On the way in we had to walk through a little park and it was pleasing to see many un-vandalised conservation touches such as these insect hotels.
For those of you who read the blog about our visit to the Foxton inclined plane I have found a photograph from the web taken during the testing before the official opening in 1900. This makes it easier to visualise how the lift worked.
Our plan for Saturday was to get to Crick so we could stop in for boat services. This entailed going back down the Welford arm and joining the main Leicester section for about 12 miles. As it was we stopped a mile before at Yelvercroft; we were concerned about getting a TV signal for the England game and decided to stop at the first point we got a decent signal.

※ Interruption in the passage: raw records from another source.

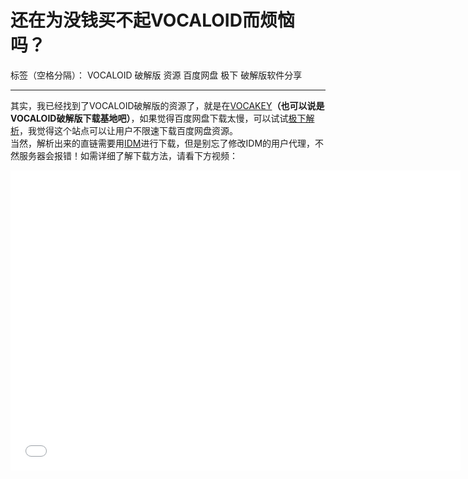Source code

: # 还在为没钱买不起VOCALOID而烦恼吗？

标签（空格分隔）： VOCALOID 破解版 资源 百度网盘 极下 破解版软件分享

---

其实，我已经找到了VOCALOID破解版的资源了，就是在[VOCAKEY](http://vocakey.info)**（也可以说是VOCALOID破解版下载基地吧）**，如果觉得百度网盘下载太慢，可以试试[极下解析](https://jixia.fit)，我觉得这个站点可以让用户不限速下载百度网盘资源。<br>
当然，解析出来的直链需要用[IDM](https://pan.bilnn.com/s/DXqKIo)进行下载，但是别忘了修改IDM的用户代理，不然服务器会报错！如需详细了解下载方法，请看下方视频：<br>
<iframe src="//player.bilibili.com/player.html?aid=71865067&cid=124525990&page=1" 
scrolling="no" border="0" frameborder="no" 
framespacing="0" allowfullscreen="true" 
style="width:720px;height:480px"> 
</iframe>
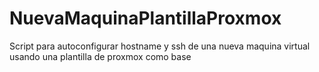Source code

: # NuevaMaquinaPlantillaProxmox
Script para autoconfigurar hostname y ssh de una nueva maquina virtual usando una plantilla de proxmox como base

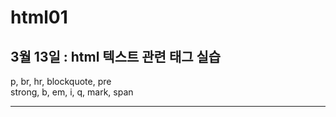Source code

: # html01
<h2>3월 13일 : html 텍스트 관련 태그 실습 </h2>
p, br, hr, blockquote, pre <br>
strong, b, em, i, q, mark, span

<hr>
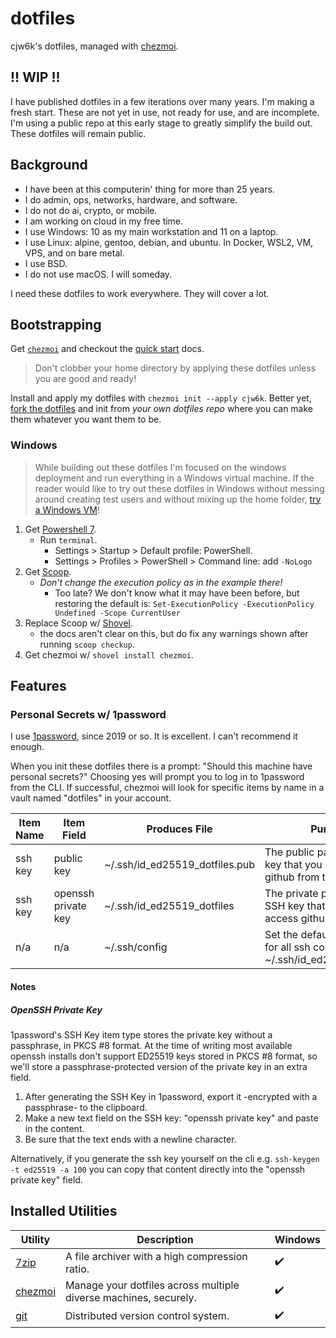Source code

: # dotfiles

cjw6k's dotfiles, managed with [chezmoi](https://github.com/twpayne/chezmoi).

## !! WIP !!
I have published dotfiles in a few iterations over many years. I'm making a fresh start. These are not yet in use, not ready for use, and are incomplete. I'm using a public repo at this early stage to greatly simplify the build out. These dotfiles will remain public.

## Background
* I have been at this computerin' thing for more than 25 years.
* I do admin, ops, networks, hardware, and software.
* I do not do ai, crypto, or mobile.
* I am working on cloud in my free time.
* I use Windows: 10 as my main workstation and 11 on a laptop. 
* I use Linux: alpine, gentoo, debian, and ubuntu. In Docker, WSL2, VM, VPS, and on bare metal. 
* I use BSD.
* I do not use macOS. I will someday.

I need these dotfiles to work everywhere. They will cover a lot.

## Bootstrapping
Get [`chezmoi`](https://chezmoi.io/install/) and checkout the [quick start](https://www.chezmoi.io/quick-start/#start-using-chezmoi-on-your-current-machine) docs.

> Don't clobber your home directory by applying these dotfiles unless you are good and ready!

Install and apply my dotfiles with `chezmoi init --apply cjw6k`. Better yet, [fork the dotfiles](https://github.com/cjw6k/dotfiles/fork) and init from _your own dotfiles repo_ where you can make them whatever you want them to be.

### Windows
> While building out these dotfiles I'm focused on the windows deployment and run everything in a Windows virtual machine. If the reader would like to try out these dotfiles in Windows without messing around creating test users and without mixing up the home folder, [try a Windows VM](https://developer.microsoft.com/en-us/windows/downloads/virtual-machines/)!

1. Get [Powershell 7](https://aka.ms/PSWindows).
   * Run `terminal`.
     * Settings > Startup > Default profile: PowerShell.
     * Settings > Profiles > PowerShell > Command line: add `-NoLogo`
2. Get [Scoop](https://github.com/ScoopInstaller/Install#scoop-uninstaller).
   * _Don't change the execution policy as in the example there!_
     * Too late? We don't know what it may have been before, but restoring the default is: `Set-ExecutionPolicy -ExecutionPolicy Undefined -Scope CurrentUser`
3. Replace Scoop w/ [Shovel](https://github.com/Ash258/Scoop-Core#Installation).
   * the docs aren't clear on this, but do fix any warnings shown after running `scoop checkup`. 
4. Get chezmoi w/ `shovel install chezmoi`.

## Features

### Personal Secrets w/ 1password
I use [1password](https://1password.com/), since 2019 or so. It is excellent. I can't recommend it enough.

When you init these dotfiles there is a prompt: "Should this machine have personal secrets?" Choosing yes will prompt you
to log in to 1password from the CLI. If successful, chezmoi will look for specific items by name in a vault named
"dotfiles" in your account.

| Item Name | Item Field          | Produces File                  | Purpose                                                                              |
|-----------|---------------------|--------------------------------|--------------------------------------------------------------------------------------|
| ssh key   | public key          | ~/.ssh/id_ed25519_dotfiles.pub | The public part of your SSH key that you use to access github from the CLI.          |
| ssh key   | openssh private key | ~/.ssh/id_ed25519_dotfiles     | The private part of your SSH key that you use to access github on the CLI.           |
| n/a       | n/a                 | ~/.ssh/config                  | Set the default identity file for all ssh connections to ~/.ssh/id_ed25519_dotfiles. |

#### Notes
##### OpenSSH Private Key
1password's SSH Key item type stores the private key without a passphrase, in PKCS #8 format. At the time of writing most available
openssh installs don't support ED25519 keys stored in PKCS #8 format, so we'll store a passphrase-protected version of the private key in an extra field.
1. After generating the SSH Key in 1password, export it -encrypted with a passphrase- to the clipboard.
2. Make a new text field on the SSH key: "openssh private key" and paste in the content.
3. Be sure that the text ends with a newline character.

Alternatively, if you generate the ssh key yourself on the cli e.g. `ssh-keygen -t ed25519 -a 100` you can copy that
content directly into the "openssh private key" field.

## Installed Utilities

| Utility                       | Description                                                      | Windows            |
|-------------------------------|------------------------------------------------------------------|--------------------|
| [7zip](https://www.7-zip.org) | A file archiver with a high compression ratio.                   | :heavy_check_mark: |
| [chezmoi](https://chezmoi.io) | Manage your dotfiles across multiple diverse machines, securely. | :heavy_check_mark: |
| [git](https://git-scm.com/)   | Distributed version control system.                              | :heavy_check_mark: |
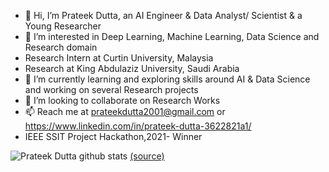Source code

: - 👋 Hi, I’m Prateek Dutta, an AI Engineer & Data Analyst/ Scientist & a Young Researcher
- 👀 I’m interested in Deep Learning, Machine Learning, Data Science and Research domain
- Research Intern at Curtin University, Malaysia
- Research at King Abdulaziz University, Saudi Arabia
- 🌱 I’m currently learning and exploring skills around AI & Data Science and working on several Research projects
- 💞️ I’m looking to collaborate on Research Works
- 📫 Reach me at prateekdutta2001@gmail.com or https://www.linkedin.com/in/prateek-dutta-3622821a1/
- IEEE SSIT Project Hackathon,2021- Winner

![Prateek Dutta github stats](https://github-readme-stats.vercel.app/api?username=PrateekDutta2001&show_icons=true)
 [(source)](https://github.com/anuraghazra/github-readme-stats)

<!---
PrateekDutta2001/PrateekDutta2001 is a ✨ special ✨ repository because its `README.md` (this file) appears on your GitHub profile.
You can click the Preview link to take a look at your changes.
--->
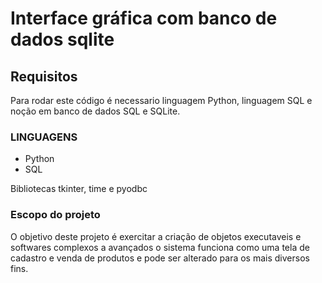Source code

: <h1>Interface gráfica com banco de dados sqlite</h1>

<h2> Requisitos </h2>
 
<p> Para rodar este código é necessario linguagem Python, linguagem SQL e noção em banco de dados SQL e SQLite.</p>

<H3>LINGUAGENS</H3>

<ul>
 <li>Python</li>
 <li>SQL</li>
</ul>
<P>Bibliotecas tkinter, time e pyodbc</P>

<h3>Escopo do projeto</h3>

<p>O objetivo deste projeto é exercitar a criação de objetos executaveis e softwares complexos a avançados o sistema funciona como uma tela de cadastro e venda de produtos e pode ser alterado para os mais diversos fins.</p>


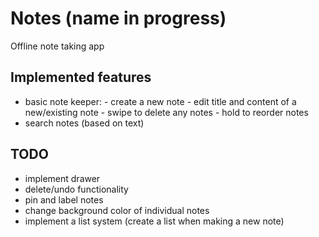 # Notes (name in progress)

Offline note taking app

## Implemented features
- basic note keeper: - create a new note
                     - edit title and content of a new/existing note
                     - swipe to delete any notes
                     - hold to reorder notes
- search notes (based on text)                    

## TODO
- implement drawer
- delete/undo functionality
- pin and label notes
- change background color of individual notes
- implement a list system (create a list when making a new note)
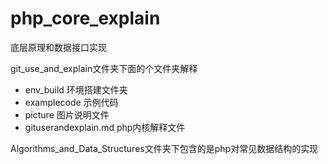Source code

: # php_core_explain
底层原理和数据接口实现

git_use_and_explain文件夹下面的个文件夹解释  
- env_build 环境搭建文件夹
- examplecode 示例代码
- picture 图片说明文件
- gituserandexplain.md  php内核解释文件  

Algorithms_and_Data_Structures文件夹下包含的是php对常见数据结构的实现

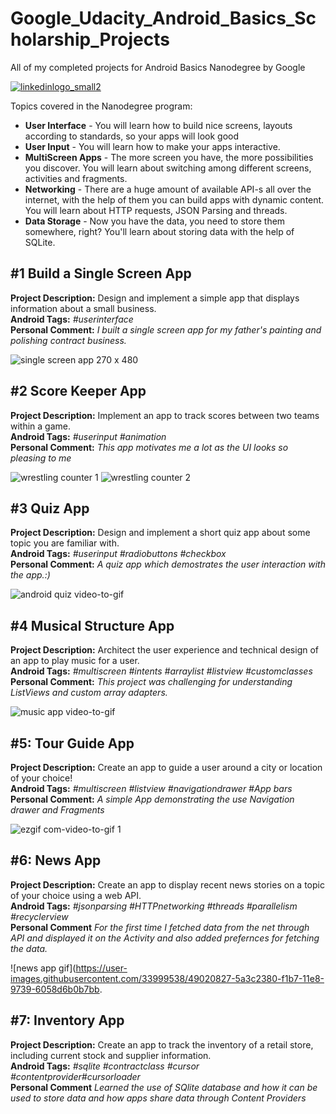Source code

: # Google_Udacity_Android_Basics_Scholarship_Projects
All of my completed projects for Android Basics Nanodegree by Google

[![linkedinlogo_small2](https://user-images.githubusercontent.com/14174276/28745063-23d50638-7470-11e7-8d1c-b7ad72d82879.jpg)](https://www.linkedin.com/in/ajay-mourya-783092164/)

Topics covered in the Nanodegree program: 
- **User Interface** - You will learn how to build nice screens, layouts according to standards, so your apps will look good
- **User Input** - You will learn how to make your apps interactive.
- **MultiScreen Apps** - The more screen you have, the more possibilities you discover. You will learn about switching among different screens, activities and fragments. 
- **Networking** - There are a huge amount of available API-s all over the internet, with the help of them you can build apps with dynamic content. You will learn about HTTP requests, JSON Parsing and threads.
- **Data Storage** - Now you have the data, you need to store them somewhere, right? You'll learn about storing data with the help of SQLite.

## #1 Build a Single Screen App
**Project Description:** Design and implement a simple app that displays information about a small business.  
**Android Tags:** *#userinterface*  
**Personal Comment:** *I built a single screen app for my father's painting and polishing contract business.*  

![single screen app 270 x 480](https://user-images.githubusercontent.com/33999538/45609272-d528e580-ba74-11e8-84c0-76dcaf998a12.png)

## #2 Score Keeper App
**Project Description:** Implement an app to track scores between two teams within a game.  
**Android Tags:** *#userinput #animation*  
**Personal Comment:** *This app motivates me a lot as the UI looks so pleasing to me*

![wrestling counter 1](https://user-images.githubusercontent.com/33999538/45609571-2c7b8580-ba76-11e8-8b58-d6301e259b4b.png) ![wrestling counter 2](https://user-images.githubusercontent.com/33999538/45609579-343b2a00-ba76-11e8-97e9-52d5edfdc199.png)

## #3 Quiz App
**Project Description:** Design and implement a short quiz app about some topic you are familiar with.  
**Android Tags:** *#userinput #radiobuttons #checkbox*  
**Personal Comment:** *A quiz app which demostrates the user interaction with the app.:)*

![android quiz video-to-gif](https://user-images.githubusercontent.com/33999538/45611828-7cf6e100-ba7e-11e8-8613-e898469f0ab2.gif)


## #4 Musical Structure App
**Project Description:** Architect the user experience and technical design of an app to play music for a user.  
**Android Tags:** *#multiscreen #intents #arraylist #listview #customclasses*  
**Personal Comment:** *This project was challenging for understanding ListViews and custom array adapters.*

![music app video-to-gif](https://user-images.githubusercontent.com/33999538/45612158-c3007480-ba7f-11e8-8e8e-888b17c4a4f9.gif)

## #5: Tour Guide App
**Project Description:** Create an app to guide a user around a city or location of your choice!  
**Android Tags:** *#multiscreen #listview #navigationdrawer #App bars*  
**Personal Comment:** *A simple App demonstrating the use Navigation drawer and Fragments*  

![ezgif com-video-to-gif 1](https://user-images.githubusercontent.com/33999538/45613626-8f741900-ba84-11e8-92ec-84b2c3c4b7d9.gif)

## #6: News App
**Project Description:** Create an app to display recent news stories on a topic of your choice using a web API.  
**Android Tags:** *#jsonparsing #HTTPnetworking #threads #parallelism #recyclerview*  
**Personal Comment** *For the first time I fetched data from the net through API and displayed it on the Activity and also added prefernces for fetching the data.*

![news app gif](https://user-images.githubusercontent.com/33999538/49020827-5a3c2380-f1b7-11e8-9739-6058d6b0b7bb.

## #7: Inventory App
**Project Description:** Create an app to track the inventory of a retail store, including current stock and supplier information.  
**Android Tags:** *#sqlite #contractclass #cursor #contentprovider#cursorloader*  
**Personal Comment** *Learned the use of SQlite database and how it can be used to store data and how apps share data through Content Providers*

The society that helps CRT look after the Leicester line has planted trees as living milestones which are a nice touch.
Sunday was a gorgeous upside down morning.
Our first task was to get to Crick marina for services – diesel was only 57p per litre. The marina was packed with overwintering boats.
We met a boat in the 1,528 yard long Crick tunnel – we haven’t met a boat in a tunnel all year.
Soon after the tunnel we went under the M1.
We had to wait for about 45 minutes before being able to go down the Watford Gap staircase.
This was the first time we have seen a driver carrying a baby in a sling.
We joined the main line of the Grand Union at Norton junction and turned right towards Braunston.
Soon afterwards we passed these cows cooling down in the cut.
There were a lot of boats on this section and we passed six in the 2,042 yard long Braunston tunnel. We moored at the top of the Braunston flight and wandered down to the Admiral Nelson which is one of our favourite canal side pubs.